TASK
Look through the entries below and count the lines with "Illinois" in them; the reply is the number alone.

Recorded data:
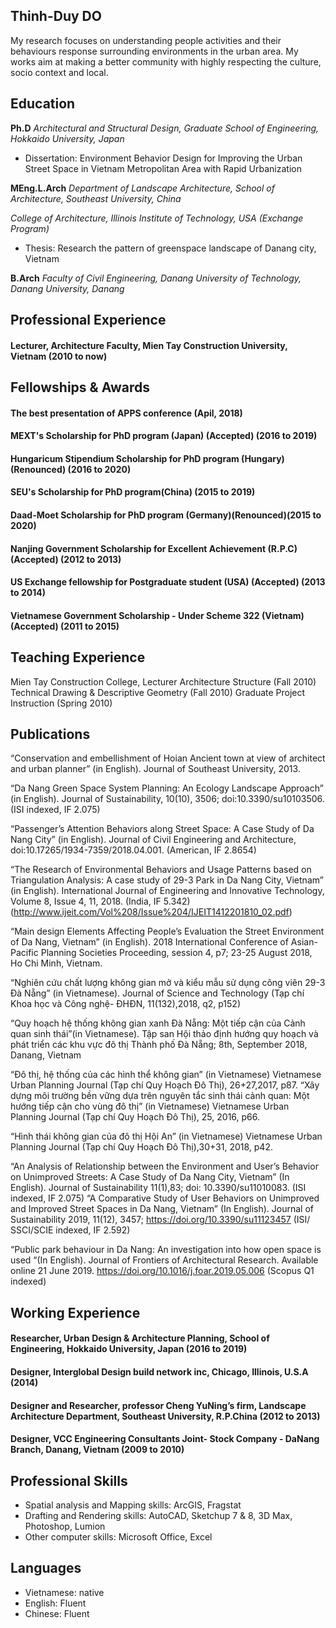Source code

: ## Thinh-Duy DO

My research focuses on understanding people activities and their behaviours response surrounding environments in the urban area.
My works aim at making a better community with highly respecting the culture, socio context and local.

## Education
**Ph.D**
*Architectural and Structural Design, Graduate School of Engineering, Hokkaido University, Japan*  
- Dissertation: Environment Behavior Design for Improving the Urban Street Space in Vietnam Metropolitan Area with Rapid Urbanization

**MEng.L.Arch**
*Department of Landscape Architecture, School of Architecture, Southeast University, China*

*College of Architecture, Illinois Institute of Technology, USA (Exchange Program)*
- Thesis: Research the pattern of greenspace landscape of Danang city, Vietnam

**B.Arch**
*Faculty of Civil Engineering, Danang University of Technology, Danang University, Danang*

## Professional Experience
#### Lecturer, Architecture Faculty, Mien Tay Construction University, Vietnam (2010 to now)
## Fellowships & Awards
#### The best presentation of APPS conference (Apil, 2018)
#### MEXT's Scholarship for PhD program (Japan)	(Accepted) (2016 to 2019)
#### Hungaricum Stipendium Scholarship for PhD program (Hungary) (Renounced) (2016 to 2020)
#### SEU's Scholarship for PhD program(China) (2015 to 2019)
#### Daad-Moet Scholarship for PhD program (Germany)(Renounced)(2015 to 2020)
#### Nanjing Government Scholarship for Excellent Achievement (R.P.C) (Accepted) (2012 to 2013)
#### US Exchange fellowship for Postgraduate student (USA) (Accepted) (2013 to 2014)
#### Vietnamese Government Scholarship - Under Scheme 322 (Vietnam) (Accepted) (2011 to 2015)

## Teaching Experience

Mien Tay Construction College, Lecturer Architecture Structure (Fall 2010)
Technical Drawing & Descriptive Geometry (Fall 2010) 
Graduate Project Instruction (Spring 2010)

## Publications

“Conservation and embellishment of Hoian Ancient town at view of architect and urban planner” (in English). Journal of Southeast University, 2013.

“Da Nang Green Space System Planning: An Ecology Landscape Approach” (in English). Journal of Sustainability, 10(10), 3506; doi:10.3390/su10103506. (ISI indexed, IF 2.075)

“Passenger’s Attention Behaviors along Street Space: A Case Study of Da Nang City” (in English).  Journal of Civil Engineering and Architecture, doi:10.17265/1934-7359/2018.04.001. (American, IF 2.8654)

“The Research of Environmental Behaviors and Usage Patterns based on Triangulation Analysis: A case study of 29-3 Park in Da Nang City, Vietnam” (in English). International Journal of Engineering and Innovative Technology, Volume 8, Issue 4, 11, 2018. (India, IF 5.342) (http://www.ijeit.com/Vol%208/Issue%204/IJEIT1412201810_02.pdf)

“Main design Elements Affecting People’s Evaluation the Street Environment of Da Nang, Vietnam” (in English). 2018 International Conference of Asian-Pacific Planning Societies Proceeding, session 4, p7; 23-25 August 2018, Ho Chi Minh, Vietnam.

“Nghiên cứu chất lượng không gian mở và kiểu mẫu sử dụng công viên 29-3 Đà Nẵng” (in Vietnamese). Journal of Science and Technology (Tạp chí Khoa học và Công nghệ- ĐHĐN, 11(132),2018, q2, p152)

“Quy hoạch hệ thống không gian xanh Đà Nẵng: Một tiếp cận của Cảnh quan sinh thái”(in Vietnamese). Tập san Hội thảo định hướng quy hoạch và phát triển các khu vực đô thị Thành phố Đà Nẵng; 8th, September 2018, Danang, Vietnam

“Đô thị, hệ thống của các hình thể không gian” (in Vietnamese) Vietnamese Urban Planning Journal (Tạp chí Quy Hoạch Đô Thị), 26+27,2017, p87.
 “Xây dựng môi trường bền vững dựa trên nguyên tắc sinh thái cảnh quan: Một hướng tiếp cận cho vùng đô thị” (in Vietnamese) Vietnamese Urban Planning Journal (Tạp chí Quy Hoạch Đô Thị), 25, 2016, p66.

“Hình thái không gian của đô thị Hội An” (in Vietnamese) Vietnamese Urban Planning Journal (Tạp chí Quy Hoạch Đô Thị),30+31, 2018, p42.

“An Analysis of Relationship between the Environment and User’s Behavior on Unimproved Streets: A Case Study of Da Nang City, Vietnam” (In English). Journal of Sustainability 11(1),83; doi: 10.3390/su11010083. (ISI indexed, IF 2.075)
“A Comparative Study of User Behaviors on Unimproved and Improved Street Spaces in Da Nang, Vietnam” (In English). Journal of Sustainability 2019, 11(12), 3457; https://doi.org/10.3390/su11123457 (ISI/ SSCI/SCIE indexed, IF 2.592)

“Public park behaviour in Da Nang: An investigation into how open space is used “(In English). Journal of Frontiers of Architectural Research. Available online 21 June 2019. https://doi.org/10.1016/j.foar.2019.05.006 (Scopus Q1 indexed)


## Working Experience
#### Researcher, Urban Design & Architecture Planning, School of Engineering, Hokkaido University, Japan (2016 to 2019)
#### Designer, Interglobal Design build network inc, Chicago, Illinois, U.S.A (2014)
#### Designer and Researcher, professor Cheng YuNing’s firm, Landscape Architecture Department, Southeast University, R.P.China (2012 to 2013)
#### Designer, VCC Engineering Consultants Joint- Stock Company - DaNang Branch, Danang, Vietnam (2009 to 2010)

## Professional Skills

- Spatial analysis and Mapping skills: ArcGIS, Fragstat
- Drafting and Rendering skills: AutoCAD, Sketchup 7 & 8, 3D Max, Photoshop, Lumion 
- Other computer skills: Microsoft Office, Excel

## Languages

- Vietnamese: native
- English: Fluent
- Chinese: Fluent
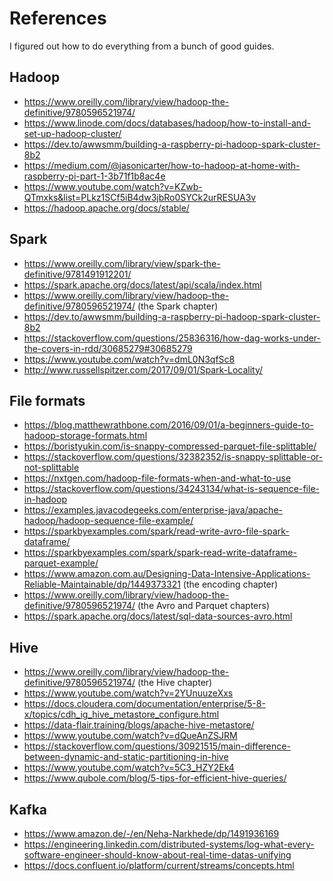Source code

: # References
I figured out how to do everything from a bunch of good guides.

## Hadoop
- <https://www.oreilly.com/library/view/hadoop-the-definitive/9780596521974/>
- <https://www.linode.com/docs/databases/hadoop/how-to-install-and-set-up-hadoop-cluster/>
- <https://dev.to/awwsmm/building-a-raspberry-pi-hadoop-spark-cluster-8b2>
- <https://medium.com/@jasonicarter/how-to-hadoop-at-home-with-raspberry-pi-part-1-3b71f1b8ac4e>
- <https://www.youtube.com/watch?v=KZwb-QTmxks&list=PLkz1SCf5iB4dw3jbRo0SYCk2urRESUA3v>
- <https://hadoop.apache.org/docs/stable/>

## Spark
- <https://www.oreilly.com/library/view/spark-the-definitive/9781491912201/>
- <https://spark.apache.org/docs/latest/api/scala/index.html>
- <https://www.oreilly.com/library/view/hadoop-the-definitive/9780596521974/> (the Spark chapter)
- <https://dev.to/awwsmm/building-a-raspberry-pi-hadoop-spark-cluster-8b2>
- <https://stackoverflow.com/questions/25836316/how-dag-works-under-the-covers-in-rdd/30685279#30685279>
- <https://www.youtube.com/watch?v=dmL0N3qfSc8>
- <http://www.russellspitzer.com/2017/09/01/Spark-Locality/>

## File formats
- <https://blog.matthewrathbone.com/2016/09/01/a-beginners-guide-to-hadoop-storage-formats.html>
- <https://boristyukin.com/is-snappy-compressed-parquet-file-splittable/>
- <https://stackoverflow.com/questions/32382352/is-snappy-splittable-or-not-splittable>
- <https://nxtgen.com/hadoop-file-formats-when-and-what-to-use>
- <https://stackoverflow.com/questions/34243134/what-is-sequence-file-in-hadoop>
- <https://examples.javacodegeeks.com/enterprise-java/apache-hadoop/hadoop-sequence-file-example/>
- <https://sparkbyexamples.com/spark/read-write-avro-file-spark-dataframe/>
- <https://sparkbyexamples.com/spark/spark-read-write-dataframe-parquet-example/>
- <https://www.amazon.com.au/Designing-Data-Intensive-Applications-Reliable-Maintainable/dp/1449373321> (the encoding chapter)
- <https://www.oreilly.com/library/view/hadoop-the-definitive/9780596521974/> (the Avro and Parquet chapters)
- <https://spark.apache.org/docs/latest/sql-data-sources-avro.html>

## Hive
- <https://www.oreilly.com/library/view/hadoop-the-definitive/9780596521974/> (the Hive chapter)
- <https://www.youtube.com/watch?v=2YUnuuzeXxs>
- <https://docs.cloudera.com/documentation/enterprise/5-8-x/topics/cdh_ig_hive_metastore_configure.html>
- <https://data-flair.training/blogs/apache-hive-metastore/>
- <https://www.youtube.com/watch?v=dQueAnZSJRM>
- <https://stackoverflow.com/questions/30921515/main-difference-between-dynamic-and-static-partitioning-in-hive>
- <https://www.youtube.com/watch?v=5C3_HZY2Ek4>
- <https://www.qubole.com/blog/5-tips-for-efficient-hive-queries/>

## Kafka
- <https://www.amazon.de/-/en/Neha-Narkhede/dp/1491936169>
- <https://engineering.linkedin.com/distributed-systems/log-what-every-software-engineer-should-know-about-real-time-datas-unifying>
- <https://docs.confluent.io/platform/current/streams/concepts.html>
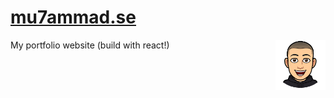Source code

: # [mu7ammad.se](https://mu7ammad.se/)
<a href="https://github.com/iiMu7aMMaD/mu7ammad.se"><img align="right" width="80" src="./public/logo512.png"></a>
My portfolio website (build with react!)
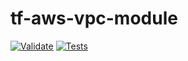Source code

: # tf-aws-vpc-module

[![Validate](https://github.com/lmgsaenz/tf-aws-vpc-module/actions/workflows/validate.yml/badge.svg)](https://github.com/lmgsaenz/tf-aws-vpc-module/actions/workflows/validate.yml)
[![Tests](https://github.com/lmgsaenz/tf-aws-vpc-module/actions/workflows/tests.yml/badge.svg)](https://github.com/lmgsaenz/tf-aws-vpc-module/actions/workflows/tests.yml)
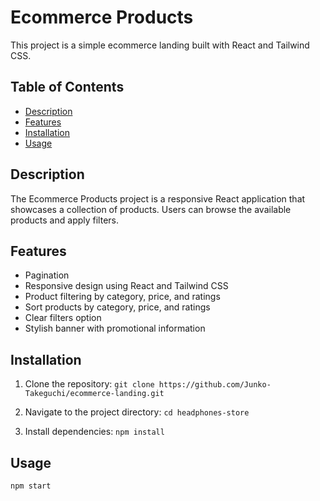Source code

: # Ecommerce Products

This project is a simple ecommerce landing built with React and Tailwind CSS.

## Table of Contents

- [Description](#description)
- [Features](#features)
- [Installation](#installation)
- [Usage](#usage)

## Description
The Ecommerce Products project is a responsive React application that showcases a collection of products. Users can browse the available products and apply filters.

## Features

- Pagination
- Responsive design using React and Tailwind CSS
- Product filtering by category, price, and ratings
- Sort products by category, price, and ratings
- Clear filters option
- Stylish banner with promotional information

## Installation

1. Clone the repository:
`git clone https://github.com/Junko-Takeguchi/ecommerce-landing.git`

3. Navigate to the project directory:
`cd headphones-store`

4. Install dependencies:
`npm install`

## Usage
`npm start`

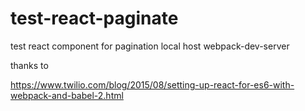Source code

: # test-react-paginate
test react component for pagination local host webpack-dev-server

thanks to 

https://www.twilio.com/blog/2015/08/setting-up-react-for-es6-with-webpack-and-babel-2.html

SOLUTION TO THIS TASK
2